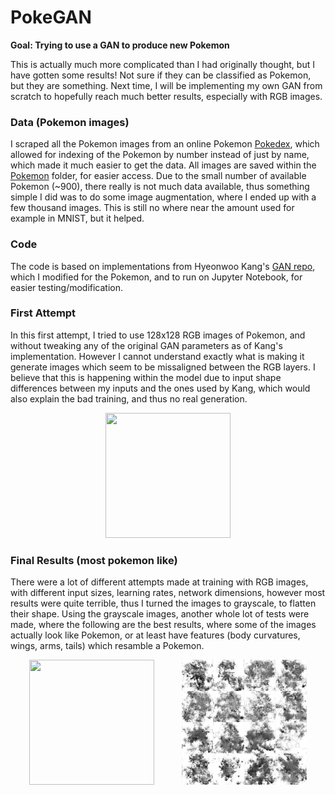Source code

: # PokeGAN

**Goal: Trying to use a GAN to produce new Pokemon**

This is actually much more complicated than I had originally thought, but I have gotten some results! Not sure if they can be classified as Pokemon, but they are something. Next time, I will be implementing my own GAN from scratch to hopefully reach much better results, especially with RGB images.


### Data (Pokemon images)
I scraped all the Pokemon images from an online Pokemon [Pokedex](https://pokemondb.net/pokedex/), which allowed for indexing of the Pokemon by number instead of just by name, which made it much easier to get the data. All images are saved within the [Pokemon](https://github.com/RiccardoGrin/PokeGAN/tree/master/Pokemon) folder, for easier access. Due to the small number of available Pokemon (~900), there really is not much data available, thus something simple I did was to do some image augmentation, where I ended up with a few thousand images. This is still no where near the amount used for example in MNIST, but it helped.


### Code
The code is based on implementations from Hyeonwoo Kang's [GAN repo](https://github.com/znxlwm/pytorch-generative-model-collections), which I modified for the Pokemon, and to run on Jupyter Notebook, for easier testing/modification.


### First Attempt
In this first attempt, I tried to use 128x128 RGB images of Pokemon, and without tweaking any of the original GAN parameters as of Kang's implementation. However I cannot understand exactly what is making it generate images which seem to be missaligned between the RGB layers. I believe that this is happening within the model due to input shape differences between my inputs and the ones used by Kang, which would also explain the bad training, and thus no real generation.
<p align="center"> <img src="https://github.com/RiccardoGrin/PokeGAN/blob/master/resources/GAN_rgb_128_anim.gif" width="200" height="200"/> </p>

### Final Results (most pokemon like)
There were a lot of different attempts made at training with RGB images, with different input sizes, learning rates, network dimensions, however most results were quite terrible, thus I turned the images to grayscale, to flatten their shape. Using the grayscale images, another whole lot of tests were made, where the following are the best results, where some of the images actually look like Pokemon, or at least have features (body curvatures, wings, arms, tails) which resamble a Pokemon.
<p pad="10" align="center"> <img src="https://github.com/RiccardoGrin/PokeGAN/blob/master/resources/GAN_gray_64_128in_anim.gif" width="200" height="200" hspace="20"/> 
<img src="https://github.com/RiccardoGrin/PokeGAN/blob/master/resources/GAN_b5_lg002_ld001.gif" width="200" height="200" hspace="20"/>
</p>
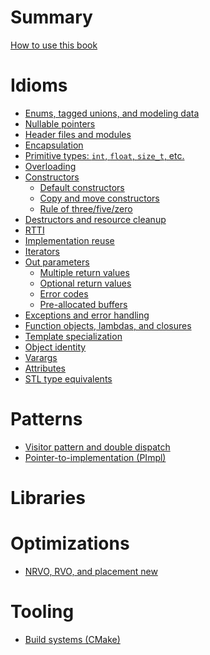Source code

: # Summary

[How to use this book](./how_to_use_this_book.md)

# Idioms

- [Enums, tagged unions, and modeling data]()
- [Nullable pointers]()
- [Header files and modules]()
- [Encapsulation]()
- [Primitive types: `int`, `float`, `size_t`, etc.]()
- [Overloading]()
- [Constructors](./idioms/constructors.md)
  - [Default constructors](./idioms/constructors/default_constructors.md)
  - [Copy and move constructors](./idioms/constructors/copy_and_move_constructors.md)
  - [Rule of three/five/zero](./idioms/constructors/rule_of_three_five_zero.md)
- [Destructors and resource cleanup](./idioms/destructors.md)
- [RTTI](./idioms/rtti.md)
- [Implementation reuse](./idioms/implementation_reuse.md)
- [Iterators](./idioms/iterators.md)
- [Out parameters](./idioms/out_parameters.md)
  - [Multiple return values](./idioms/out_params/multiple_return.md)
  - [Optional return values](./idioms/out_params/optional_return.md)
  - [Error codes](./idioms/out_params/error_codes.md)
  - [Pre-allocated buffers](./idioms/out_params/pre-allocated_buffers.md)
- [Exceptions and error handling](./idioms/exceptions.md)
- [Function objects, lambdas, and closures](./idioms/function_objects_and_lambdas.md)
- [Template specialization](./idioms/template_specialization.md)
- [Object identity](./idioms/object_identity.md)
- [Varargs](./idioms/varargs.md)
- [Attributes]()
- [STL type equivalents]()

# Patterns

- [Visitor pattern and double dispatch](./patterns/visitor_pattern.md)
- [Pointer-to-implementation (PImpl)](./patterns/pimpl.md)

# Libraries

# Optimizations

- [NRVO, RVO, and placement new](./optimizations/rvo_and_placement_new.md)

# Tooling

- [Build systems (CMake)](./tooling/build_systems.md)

------

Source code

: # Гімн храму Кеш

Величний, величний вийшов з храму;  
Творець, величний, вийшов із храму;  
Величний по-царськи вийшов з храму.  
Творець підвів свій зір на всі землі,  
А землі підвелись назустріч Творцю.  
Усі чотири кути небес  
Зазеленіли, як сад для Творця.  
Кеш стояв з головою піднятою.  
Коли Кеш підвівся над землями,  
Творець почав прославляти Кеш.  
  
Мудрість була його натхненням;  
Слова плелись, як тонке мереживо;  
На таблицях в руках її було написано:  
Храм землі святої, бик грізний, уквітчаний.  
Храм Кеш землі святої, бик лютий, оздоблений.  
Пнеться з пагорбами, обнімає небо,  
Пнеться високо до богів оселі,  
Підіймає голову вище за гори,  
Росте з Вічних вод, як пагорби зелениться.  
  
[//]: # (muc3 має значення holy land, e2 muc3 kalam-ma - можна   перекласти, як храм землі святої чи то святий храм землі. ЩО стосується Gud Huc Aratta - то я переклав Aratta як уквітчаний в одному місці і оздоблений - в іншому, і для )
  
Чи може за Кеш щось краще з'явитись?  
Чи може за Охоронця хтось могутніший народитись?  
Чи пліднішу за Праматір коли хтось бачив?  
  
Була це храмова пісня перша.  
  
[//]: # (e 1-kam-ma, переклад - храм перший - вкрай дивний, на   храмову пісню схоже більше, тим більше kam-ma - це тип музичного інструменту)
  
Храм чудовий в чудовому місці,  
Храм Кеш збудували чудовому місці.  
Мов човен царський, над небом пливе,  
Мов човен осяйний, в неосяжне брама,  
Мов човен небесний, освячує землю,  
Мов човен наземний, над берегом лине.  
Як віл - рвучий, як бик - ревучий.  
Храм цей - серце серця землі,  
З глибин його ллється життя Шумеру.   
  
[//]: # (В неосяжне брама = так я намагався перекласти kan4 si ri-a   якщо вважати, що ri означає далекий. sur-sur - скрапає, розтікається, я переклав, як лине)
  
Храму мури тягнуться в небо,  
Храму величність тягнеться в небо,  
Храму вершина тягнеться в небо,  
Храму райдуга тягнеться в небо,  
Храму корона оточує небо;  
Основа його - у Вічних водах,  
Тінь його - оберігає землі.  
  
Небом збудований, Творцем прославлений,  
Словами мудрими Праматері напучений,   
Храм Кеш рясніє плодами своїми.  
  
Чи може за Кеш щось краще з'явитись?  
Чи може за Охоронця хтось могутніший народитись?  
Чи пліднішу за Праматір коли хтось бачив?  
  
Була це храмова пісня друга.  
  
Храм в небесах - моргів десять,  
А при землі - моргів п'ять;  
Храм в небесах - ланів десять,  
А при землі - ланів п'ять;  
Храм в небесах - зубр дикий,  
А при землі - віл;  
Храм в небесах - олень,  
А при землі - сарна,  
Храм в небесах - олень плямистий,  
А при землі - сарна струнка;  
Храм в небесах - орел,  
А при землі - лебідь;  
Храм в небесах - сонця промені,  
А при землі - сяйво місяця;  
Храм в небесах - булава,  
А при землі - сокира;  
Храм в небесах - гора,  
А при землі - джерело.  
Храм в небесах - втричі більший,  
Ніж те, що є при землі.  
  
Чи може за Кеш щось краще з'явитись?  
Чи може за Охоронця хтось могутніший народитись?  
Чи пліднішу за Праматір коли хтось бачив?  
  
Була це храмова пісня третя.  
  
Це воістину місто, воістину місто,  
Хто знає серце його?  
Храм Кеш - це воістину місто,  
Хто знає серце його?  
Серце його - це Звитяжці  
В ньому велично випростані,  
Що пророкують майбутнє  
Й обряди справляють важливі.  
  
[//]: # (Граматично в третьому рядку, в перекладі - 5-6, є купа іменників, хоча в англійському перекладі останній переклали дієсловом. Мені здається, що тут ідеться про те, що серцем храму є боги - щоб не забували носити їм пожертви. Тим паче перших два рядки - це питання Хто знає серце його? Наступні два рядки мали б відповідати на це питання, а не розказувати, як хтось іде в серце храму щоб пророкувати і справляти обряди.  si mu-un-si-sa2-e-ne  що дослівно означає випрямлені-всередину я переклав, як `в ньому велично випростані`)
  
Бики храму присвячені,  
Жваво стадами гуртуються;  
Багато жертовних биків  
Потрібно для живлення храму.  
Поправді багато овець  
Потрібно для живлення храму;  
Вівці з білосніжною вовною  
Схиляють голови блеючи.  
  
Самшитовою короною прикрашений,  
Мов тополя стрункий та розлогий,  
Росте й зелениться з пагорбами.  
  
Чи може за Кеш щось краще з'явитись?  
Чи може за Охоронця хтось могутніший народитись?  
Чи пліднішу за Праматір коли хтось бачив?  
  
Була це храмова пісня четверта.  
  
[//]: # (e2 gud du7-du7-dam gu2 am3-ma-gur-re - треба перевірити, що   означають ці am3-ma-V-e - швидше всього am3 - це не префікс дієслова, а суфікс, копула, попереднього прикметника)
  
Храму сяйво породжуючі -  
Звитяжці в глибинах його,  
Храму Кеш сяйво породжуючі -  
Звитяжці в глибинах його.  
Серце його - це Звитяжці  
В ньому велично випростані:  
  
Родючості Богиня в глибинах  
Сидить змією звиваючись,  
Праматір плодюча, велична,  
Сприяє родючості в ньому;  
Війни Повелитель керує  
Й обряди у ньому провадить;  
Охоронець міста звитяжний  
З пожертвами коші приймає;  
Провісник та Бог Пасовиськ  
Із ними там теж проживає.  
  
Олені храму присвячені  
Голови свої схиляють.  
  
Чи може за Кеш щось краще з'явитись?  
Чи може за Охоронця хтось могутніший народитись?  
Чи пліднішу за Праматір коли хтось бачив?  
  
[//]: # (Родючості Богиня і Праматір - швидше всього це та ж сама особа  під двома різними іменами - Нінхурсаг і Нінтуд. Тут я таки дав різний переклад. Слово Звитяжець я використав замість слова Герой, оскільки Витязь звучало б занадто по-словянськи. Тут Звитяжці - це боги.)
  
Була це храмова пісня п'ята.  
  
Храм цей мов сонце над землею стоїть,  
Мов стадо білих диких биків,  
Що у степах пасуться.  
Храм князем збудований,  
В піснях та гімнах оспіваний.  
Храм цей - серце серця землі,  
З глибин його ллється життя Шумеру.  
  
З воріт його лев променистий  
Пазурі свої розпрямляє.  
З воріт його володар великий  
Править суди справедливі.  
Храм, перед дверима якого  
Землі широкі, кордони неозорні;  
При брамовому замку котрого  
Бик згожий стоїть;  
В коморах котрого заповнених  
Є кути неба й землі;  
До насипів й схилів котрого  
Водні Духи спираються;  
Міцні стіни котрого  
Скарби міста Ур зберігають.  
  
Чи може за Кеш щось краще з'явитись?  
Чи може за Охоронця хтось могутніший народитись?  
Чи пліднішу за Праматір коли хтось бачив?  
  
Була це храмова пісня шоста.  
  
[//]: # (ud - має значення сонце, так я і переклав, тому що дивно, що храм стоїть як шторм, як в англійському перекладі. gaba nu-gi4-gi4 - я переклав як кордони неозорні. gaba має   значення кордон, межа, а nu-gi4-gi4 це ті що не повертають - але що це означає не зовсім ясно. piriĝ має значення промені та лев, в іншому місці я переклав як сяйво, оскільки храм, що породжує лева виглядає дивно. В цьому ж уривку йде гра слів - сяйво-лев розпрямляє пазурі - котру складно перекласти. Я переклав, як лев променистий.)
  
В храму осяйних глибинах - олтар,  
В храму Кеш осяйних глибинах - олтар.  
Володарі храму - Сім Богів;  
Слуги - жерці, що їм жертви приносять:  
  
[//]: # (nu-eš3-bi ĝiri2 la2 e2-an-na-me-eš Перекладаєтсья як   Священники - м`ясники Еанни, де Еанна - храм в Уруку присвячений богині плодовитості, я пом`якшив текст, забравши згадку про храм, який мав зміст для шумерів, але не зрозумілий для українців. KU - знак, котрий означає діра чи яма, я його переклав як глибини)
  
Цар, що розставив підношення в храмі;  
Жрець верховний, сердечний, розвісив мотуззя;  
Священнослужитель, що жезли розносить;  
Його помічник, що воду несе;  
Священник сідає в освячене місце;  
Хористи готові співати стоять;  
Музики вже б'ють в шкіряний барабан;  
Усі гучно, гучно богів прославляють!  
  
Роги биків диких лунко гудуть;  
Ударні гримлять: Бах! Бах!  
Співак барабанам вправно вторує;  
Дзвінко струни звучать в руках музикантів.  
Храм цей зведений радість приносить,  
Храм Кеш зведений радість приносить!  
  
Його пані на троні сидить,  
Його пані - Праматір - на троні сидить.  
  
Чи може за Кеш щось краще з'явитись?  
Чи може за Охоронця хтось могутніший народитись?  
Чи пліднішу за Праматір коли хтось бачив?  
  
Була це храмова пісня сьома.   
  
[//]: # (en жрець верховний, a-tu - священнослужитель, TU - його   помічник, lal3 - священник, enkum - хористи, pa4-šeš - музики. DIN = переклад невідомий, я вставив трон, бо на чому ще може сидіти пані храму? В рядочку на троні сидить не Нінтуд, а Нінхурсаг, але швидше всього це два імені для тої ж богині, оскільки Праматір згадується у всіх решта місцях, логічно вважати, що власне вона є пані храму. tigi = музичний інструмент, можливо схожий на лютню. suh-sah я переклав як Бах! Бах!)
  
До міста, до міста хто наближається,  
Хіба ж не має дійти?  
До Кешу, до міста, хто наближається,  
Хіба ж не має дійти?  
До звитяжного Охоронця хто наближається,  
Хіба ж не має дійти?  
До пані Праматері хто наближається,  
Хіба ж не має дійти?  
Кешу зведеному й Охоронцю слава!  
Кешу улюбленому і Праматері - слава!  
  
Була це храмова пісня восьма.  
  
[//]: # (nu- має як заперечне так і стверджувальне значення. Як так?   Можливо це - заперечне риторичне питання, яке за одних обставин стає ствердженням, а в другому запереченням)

------

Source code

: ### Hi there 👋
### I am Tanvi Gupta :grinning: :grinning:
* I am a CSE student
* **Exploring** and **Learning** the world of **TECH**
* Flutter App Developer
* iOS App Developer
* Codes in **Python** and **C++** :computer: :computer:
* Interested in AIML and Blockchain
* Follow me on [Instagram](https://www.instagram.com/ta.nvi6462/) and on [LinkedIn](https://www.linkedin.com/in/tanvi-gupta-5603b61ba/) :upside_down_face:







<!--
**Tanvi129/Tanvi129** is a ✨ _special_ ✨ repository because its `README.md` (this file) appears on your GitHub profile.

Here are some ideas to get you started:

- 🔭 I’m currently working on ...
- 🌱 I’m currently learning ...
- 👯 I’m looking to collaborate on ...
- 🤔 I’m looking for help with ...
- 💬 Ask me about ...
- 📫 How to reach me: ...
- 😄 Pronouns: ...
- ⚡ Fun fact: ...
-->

------

• **Task details**
Look in the material above for the line with "Пнеться високо до" and the line with "Була це храмова пісня перша.", and transcribe exactly those lines and all lines between them, nothing more.

• **Written solution**
Пнеться високо до богів оселі,  
Підіймає голову вище за гори,  
Росте з Вічних вод, як пагорби зелениться.  
  
[//]: # (muc3 має значення holy land, e2 muc3 kalam-ma - можна   перекласти, як храм землі святої чи то святий храм землі. ЩО стосується Gud Huc Aratta - то я переклав Aratta як уквітчаний в одному місці і оздоблений - в іншому, і для )
  
Чи може за Кеш щось краще з'явитись?  
Чи може за Охоронця хтось могутніший народитись?  
Чи пліднішу за Праматір коли хтось бачив?  
  
Була це храмова пісня перша.  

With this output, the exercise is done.